Georgia Farm Bureau Mutual Insurance v. Mathis

Beasley, Judge,

concurring specially.

Considering fully the testimony of plaintiff and her daughter and giving berth to reasonable inferences, I concur in the conclusion that defendant is not entitled to a judgment notwithstanding the mistrial. There are several aspects of the case which are not discussed in the majority opinion but which bear significantly on whether the evidence failed as a matter of law to show the tort of intentional infliction of emotional distress.

First is the element of duty. The majority opinion and many of the cases which precede it focus on the second element, that of breach, determining whether or not the conduct and words of the defendant were so egregious as to constitute breach or at least be subject to such a finding by the trier of fact. See, e.g., Moses v. Prudential Ins. Co., 187 Ga. App. 222 (369 SE2d 541) (1988); Kornegay v. Mundy, 190 Ga. App. 433 (1) (379 SE2d 14) (1989); Quinones v. Maier & Berkele, 192 Ga. App. 585, 587 (1) (a) (385 SE2d 719) (1989); S & W Seafoods Co. v. Jacor Broadcasting &c., 194 Ga. App. 233 (390 SE2d 228) (1990). But the first question is, what was the defendant’s legal duty towards plaintiff, and from whence did it arise? That is to say, one must look at the relationship and respective roles of the parties.

In several cases, the court recognized that the duty arose from the defendant’s particular status vis-a-vis the plaintiff. See, e.g., *327Dunn v. Western Union Telegraph Co., 2 Ga. App. 845 (59 SE 189) (1907); Greer v. Medders, 176 Ga. App. 408, 409 (336 SE2d 328) (1985); Anderson v. Chatham, 190 Ga. App. 559, 567 (8) (379 SE2d 793) (1989); Gordon v. Frost, 193 Ga. App. 517, 522 (1) (388 SE2d 362) (1989). Also, Moses, cited earlier, referred to “the relationship of the parties” as being instrumental. The court either found or assumed for the purpose of the argument that the businessman, a former supervisor of plaintiff’s, had a duty not to intentionally inflict emotional distress.

Decided October 4, 1990 Rehearing denied October 19, 1990. Reinhardt & Whitley, Glenn Whitley, for appellant. Perry, Moore & Studstill, Daniel L. Studstill, for appellee.

What we have here is another type of special relationship. The disputing parties are not just two members of the general public. Instead, the alleged tortfeasor was the insurer’s representative, with a duty to process the client/insured’s claim fairly according to the contract. The jury could find that defendant owed a duty arising out of the business relationship such that his conduct went so far beyond the norms of acceptable business behavior that it was “ ‘sufficiently extreme and outrageous to result in liability,’ ” S & W Seafoods Co., supra at 237, quoting from Restatement of Torts (Second).

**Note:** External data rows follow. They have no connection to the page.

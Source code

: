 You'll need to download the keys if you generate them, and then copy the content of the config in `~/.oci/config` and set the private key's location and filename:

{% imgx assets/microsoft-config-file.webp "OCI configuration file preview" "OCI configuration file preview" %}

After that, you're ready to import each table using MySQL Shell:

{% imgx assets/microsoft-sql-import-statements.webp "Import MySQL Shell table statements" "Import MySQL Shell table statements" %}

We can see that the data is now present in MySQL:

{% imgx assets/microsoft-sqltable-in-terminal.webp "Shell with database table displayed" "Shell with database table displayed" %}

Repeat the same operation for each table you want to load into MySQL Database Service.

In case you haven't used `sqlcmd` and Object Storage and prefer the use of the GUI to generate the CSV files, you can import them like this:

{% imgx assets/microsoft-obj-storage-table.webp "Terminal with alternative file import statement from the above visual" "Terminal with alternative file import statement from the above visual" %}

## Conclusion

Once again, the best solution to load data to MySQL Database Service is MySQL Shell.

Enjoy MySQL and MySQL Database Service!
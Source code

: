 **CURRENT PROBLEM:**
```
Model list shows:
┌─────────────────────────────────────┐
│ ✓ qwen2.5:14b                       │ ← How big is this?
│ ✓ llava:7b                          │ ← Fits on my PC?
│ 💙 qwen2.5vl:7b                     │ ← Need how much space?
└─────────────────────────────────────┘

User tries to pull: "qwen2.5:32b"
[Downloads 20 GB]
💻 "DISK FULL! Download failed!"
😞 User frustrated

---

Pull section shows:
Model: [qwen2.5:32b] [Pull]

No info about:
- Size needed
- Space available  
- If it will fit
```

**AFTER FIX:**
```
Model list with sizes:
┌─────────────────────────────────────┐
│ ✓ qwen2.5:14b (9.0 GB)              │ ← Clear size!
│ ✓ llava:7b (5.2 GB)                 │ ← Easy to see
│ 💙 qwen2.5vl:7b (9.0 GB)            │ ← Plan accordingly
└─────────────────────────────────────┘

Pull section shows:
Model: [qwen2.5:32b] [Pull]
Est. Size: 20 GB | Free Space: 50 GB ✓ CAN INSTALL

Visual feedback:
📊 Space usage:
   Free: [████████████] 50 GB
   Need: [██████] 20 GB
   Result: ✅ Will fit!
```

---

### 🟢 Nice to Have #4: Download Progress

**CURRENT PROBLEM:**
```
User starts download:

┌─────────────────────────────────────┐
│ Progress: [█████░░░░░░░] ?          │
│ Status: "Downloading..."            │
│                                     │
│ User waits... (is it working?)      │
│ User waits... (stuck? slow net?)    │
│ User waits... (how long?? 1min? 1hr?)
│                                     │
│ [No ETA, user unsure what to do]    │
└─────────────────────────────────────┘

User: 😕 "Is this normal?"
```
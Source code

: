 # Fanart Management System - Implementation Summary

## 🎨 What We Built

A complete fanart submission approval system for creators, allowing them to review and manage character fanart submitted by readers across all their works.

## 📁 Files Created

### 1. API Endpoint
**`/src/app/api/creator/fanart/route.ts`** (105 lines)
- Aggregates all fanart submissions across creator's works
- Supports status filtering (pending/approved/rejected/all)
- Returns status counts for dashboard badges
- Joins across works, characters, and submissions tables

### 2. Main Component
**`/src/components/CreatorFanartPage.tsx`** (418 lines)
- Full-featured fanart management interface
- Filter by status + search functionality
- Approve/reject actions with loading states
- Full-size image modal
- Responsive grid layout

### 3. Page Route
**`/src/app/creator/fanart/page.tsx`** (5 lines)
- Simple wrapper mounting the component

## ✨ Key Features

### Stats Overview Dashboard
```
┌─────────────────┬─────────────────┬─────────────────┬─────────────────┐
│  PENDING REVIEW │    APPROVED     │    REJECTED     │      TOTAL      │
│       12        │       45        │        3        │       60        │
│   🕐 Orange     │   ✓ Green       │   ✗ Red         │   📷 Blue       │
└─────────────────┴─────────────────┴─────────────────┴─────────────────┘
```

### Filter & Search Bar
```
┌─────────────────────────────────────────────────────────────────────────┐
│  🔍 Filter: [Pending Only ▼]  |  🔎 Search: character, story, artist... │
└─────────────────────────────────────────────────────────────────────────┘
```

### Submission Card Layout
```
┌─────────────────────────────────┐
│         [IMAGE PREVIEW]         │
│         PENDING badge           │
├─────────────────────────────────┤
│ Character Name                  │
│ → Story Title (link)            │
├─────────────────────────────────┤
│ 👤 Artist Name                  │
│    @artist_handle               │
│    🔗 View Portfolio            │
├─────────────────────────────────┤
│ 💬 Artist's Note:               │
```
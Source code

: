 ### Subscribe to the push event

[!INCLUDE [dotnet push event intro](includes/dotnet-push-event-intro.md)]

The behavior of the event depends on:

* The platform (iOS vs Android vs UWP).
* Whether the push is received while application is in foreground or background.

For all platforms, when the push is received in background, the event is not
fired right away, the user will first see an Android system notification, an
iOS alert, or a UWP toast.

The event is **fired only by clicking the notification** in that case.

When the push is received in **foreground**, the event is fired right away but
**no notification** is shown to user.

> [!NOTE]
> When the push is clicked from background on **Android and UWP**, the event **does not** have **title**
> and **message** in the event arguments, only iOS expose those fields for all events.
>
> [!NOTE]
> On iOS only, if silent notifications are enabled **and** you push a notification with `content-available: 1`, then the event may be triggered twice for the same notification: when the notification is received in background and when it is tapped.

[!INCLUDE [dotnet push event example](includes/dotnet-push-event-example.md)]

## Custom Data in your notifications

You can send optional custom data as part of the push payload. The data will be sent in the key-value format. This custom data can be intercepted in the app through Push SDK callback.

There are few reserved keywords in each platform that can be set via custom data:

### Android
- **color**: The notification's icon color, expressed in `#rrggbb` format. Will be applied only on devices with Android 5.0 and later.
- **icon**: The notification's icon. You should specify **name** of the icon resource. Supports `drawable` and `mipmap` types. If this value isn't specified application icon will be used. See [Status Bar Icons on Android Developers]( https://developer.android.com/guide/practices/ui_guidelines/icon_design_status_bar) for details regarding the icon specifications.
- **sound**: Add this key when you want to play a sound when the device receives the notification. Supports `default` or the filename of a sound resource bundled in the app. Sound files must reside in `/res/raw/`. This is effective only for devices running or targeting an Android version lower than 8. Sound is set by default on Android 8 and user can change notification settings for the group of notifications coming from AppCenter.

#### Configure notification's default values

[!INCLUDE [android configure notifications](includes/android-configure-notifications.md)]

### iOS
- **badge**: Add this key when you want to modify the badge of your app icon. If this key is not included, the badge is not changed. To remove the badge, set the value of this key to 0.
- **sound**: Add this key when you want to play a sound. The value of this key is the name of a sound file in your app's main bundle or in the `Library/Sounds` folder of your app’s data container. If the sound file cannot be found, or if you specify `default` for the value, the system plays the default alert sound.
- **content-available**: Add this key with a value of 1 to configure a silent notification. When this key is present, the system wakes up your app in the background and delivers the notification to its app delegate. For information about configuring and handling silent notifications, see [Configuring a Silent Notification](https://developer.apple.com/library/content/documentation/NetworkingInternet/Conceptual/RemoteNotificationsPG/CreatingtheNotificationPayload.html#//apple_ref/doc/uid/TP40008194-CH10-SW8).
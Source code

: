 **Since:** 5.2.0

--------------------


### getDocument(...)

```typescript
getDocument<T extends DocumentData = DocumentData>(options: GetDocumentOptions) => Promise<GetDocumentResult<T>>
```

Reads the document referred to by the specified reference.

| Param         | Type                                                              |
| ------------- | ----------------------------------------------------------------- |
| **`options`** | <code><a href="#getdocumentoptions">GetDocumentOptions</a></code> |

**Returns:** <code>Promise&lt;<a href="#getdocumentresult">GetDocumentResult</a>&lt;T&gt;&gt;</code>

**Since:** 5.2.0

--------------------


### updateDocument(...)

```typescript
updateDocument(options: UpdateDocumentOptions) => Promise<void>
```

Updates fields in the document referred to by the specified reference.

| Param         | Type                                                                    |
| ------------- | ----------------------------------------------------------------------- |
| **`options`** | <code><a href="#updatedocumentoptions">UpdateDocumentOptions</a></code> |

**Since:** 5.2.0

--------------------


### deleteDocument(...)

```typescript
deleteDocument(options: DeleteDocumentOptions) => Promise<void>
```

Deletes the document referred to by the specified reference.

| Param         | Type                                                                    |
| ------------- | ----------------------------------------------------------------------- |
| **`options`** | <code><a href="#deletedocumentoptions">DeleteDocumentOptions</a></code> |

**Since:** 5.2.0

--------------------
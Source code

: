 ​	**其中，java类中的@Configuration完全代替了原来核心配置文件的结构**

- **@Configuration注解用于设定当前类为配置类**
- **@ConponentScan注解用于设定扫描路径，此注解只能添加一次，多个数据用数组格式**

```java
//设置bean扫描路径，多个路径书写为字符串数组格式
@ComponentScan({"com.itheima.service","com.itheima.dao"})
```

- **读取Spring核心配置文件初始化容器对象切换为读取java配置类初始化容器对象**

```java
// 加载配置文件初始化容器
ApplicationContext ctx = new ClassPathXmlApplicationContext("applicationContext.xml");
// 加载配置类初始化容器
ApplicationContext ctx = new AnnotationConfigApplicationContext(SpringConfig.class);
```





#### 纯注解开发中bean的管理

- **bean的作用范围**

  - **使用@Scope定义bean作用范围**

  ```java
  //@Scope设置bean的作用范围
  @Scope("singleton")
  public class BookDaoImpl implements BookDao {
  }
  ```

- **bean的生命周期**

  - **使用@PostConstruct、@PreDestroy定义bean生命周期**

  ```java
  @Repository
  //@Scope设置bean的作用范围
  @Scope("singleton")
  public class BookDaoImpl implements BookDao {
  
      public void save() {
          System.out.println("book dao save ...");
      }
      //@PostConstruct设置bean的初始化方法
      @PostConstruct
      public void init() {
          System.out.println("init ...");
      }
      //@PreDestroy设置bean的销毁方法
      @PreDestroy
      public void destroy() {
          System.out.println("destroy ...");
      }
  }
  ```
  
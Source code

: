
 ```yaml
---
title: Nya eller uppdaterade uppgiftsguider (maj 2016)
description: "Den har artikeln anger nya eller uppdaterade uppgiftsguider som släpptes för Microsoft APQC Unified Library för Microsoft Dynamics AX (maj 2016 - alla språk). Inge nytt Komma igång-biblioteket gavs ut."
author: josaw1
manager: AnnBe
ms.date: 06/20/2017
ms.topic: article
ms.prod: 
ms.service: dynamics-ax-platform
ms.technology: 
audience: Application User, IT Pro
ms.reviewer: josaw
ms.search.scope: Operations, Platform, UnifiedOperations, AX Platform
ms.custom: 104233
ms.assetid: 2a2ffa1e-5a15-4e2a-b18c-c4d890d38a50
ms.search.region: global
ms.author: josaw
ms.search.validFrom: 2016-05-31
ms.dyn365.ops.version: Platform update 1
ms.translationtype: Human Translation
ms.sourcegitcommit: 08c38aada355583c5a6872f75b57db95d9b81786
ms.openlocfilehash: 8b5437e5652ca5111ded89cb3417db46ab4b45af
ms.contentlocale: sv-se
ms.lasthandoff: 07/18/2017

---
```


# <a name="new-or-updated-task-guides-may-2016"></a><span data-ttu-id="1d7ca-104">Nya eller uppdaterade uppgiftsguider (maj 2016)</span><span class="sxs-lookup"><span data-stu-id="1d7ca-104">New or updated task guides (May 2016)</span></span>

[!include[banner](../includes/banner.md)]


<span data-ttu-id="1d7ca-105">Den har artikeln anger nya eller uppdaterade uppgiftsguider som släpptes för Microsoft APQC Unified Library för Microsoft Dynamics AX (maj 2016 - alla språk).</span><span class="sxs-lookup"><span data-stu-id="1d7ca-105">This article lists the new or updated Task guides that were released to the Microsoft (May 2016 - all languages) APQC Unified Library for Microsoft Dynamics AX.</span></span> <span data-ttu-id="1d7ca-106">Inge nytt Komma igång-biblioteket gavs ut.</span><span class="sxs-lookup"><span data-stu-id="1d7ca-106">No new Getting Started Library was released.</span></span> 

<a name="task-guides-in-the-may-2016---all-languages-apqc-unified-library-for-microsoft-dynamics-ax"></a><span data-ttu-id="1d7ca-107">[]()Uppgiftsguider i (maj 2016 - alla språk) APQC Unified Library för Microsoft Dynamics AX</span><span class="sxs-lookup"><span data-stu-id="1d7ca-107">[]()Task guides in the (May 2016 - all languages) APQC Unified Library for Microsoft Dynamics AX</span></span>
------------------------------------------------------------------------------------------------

Secondly, in determining whether a jury could find a breach, “[t]he severity of the emotional distress allegedly produced by the . . . conduct is also a factor in determining liability for [this tort].” Quinones, supra at 587, and Anderson, supra at 567. It is not merely a factor in establishing damages. Here, there was evidence that as much as a week later, plaintiff was suffering from the effects of the experience to the degree that she sought and obtained medical treatment.

Finally, I concur, having considered the above and concluding that the denial of judgment notwithstanding mistrial was correct because the denials of directed verdict were proper. The majority, on the other hand, holds that the denial of judgment was proper solely on the strength of its consistency with the directed verdict rulings. To the contrary, however, they had to be correct in order for the judgment of denial to be correct. Simmons v. Watson, 221 Ga. 765, 767 (2) (147 SE2d 322) 1966).